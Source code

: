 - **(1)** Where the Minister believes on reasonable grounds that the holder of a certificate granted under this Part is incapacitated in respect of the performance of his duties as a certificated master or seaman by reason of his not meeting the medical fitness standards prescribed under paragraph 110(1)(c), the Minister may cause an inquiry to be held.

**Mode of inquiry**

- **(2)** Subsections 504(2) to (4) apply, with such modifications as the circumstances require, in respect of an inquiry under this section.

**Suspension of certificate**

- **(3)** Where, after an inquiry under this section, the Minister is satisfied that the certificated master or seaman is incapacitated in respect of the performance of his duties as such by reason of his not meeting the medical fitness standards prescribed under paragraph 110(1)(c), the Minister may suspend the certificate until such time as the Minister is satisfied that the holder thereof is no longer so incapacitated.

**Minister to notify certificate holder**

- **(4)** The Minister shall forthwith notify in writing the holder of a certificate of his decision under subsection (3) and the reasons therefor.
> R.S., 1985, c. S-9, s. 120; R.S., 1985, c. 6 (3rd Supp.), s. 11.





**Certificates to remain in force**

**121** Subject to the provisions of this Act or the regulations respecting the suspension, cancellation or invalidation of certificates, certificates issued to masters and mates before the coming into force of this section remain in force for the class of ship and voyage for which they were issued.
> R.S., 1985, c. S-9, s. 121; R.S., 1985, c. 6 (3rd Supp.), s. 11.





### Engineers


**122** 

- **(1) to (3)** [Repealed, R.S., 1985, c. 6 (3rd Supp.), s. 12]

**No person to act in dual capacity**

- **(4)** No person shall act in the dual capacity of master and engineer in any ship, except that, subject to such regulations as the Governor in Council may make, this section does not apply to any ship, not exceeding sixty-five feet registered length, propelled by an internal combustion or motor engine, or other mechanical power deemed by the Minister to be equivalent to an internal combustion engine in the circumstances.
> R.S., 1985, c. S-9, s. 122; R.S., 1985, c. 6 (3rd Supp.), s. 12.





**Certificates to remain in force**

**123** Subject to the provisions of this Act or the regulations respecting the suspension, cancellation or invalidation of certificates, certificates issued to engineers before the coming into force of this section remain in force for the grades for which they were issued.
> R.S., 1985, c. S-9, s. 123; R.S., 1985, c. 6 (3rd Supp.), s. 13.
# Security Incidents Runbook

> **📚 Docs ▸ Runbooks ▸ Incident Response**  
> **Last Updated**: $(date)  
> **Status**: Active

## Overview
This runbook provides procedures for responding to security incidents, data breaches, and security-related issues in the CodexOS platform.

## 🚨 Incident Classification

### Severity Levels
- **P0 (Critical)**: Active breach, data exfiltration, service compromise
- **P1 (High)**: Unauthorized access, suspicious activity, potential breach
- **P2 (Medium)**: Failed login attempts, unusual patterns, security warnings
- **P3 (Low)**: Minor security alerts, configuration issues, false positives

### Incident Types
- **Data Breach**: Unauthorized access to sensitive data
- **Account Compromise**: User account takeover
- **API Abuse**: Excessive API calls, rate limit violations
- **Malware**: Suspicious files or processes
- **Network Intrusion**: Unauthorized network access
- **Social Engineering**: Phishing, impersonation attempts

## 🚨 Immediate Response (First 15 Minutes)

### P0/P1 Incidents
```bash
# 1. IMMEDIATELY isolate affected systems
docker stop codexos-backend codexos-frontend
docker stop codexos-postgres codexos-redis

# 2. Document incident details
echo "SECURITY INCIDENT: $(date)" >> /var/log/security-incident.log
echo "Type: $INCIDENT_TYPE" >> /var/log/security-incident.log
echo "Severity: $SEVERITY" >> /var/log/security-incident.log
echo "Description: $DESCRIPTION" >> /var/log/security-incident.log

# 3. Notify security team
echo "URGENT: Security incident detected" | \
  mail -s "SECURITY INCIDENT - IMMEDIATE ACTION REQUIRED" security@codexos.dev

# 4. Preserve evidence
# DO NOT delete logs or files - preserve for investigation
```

_ _ _ _

REQUIREMENT =
Lines with "issues" in the listing above: count them and give the total, nothing else.

SOLUTION FOR THIS TASK =
2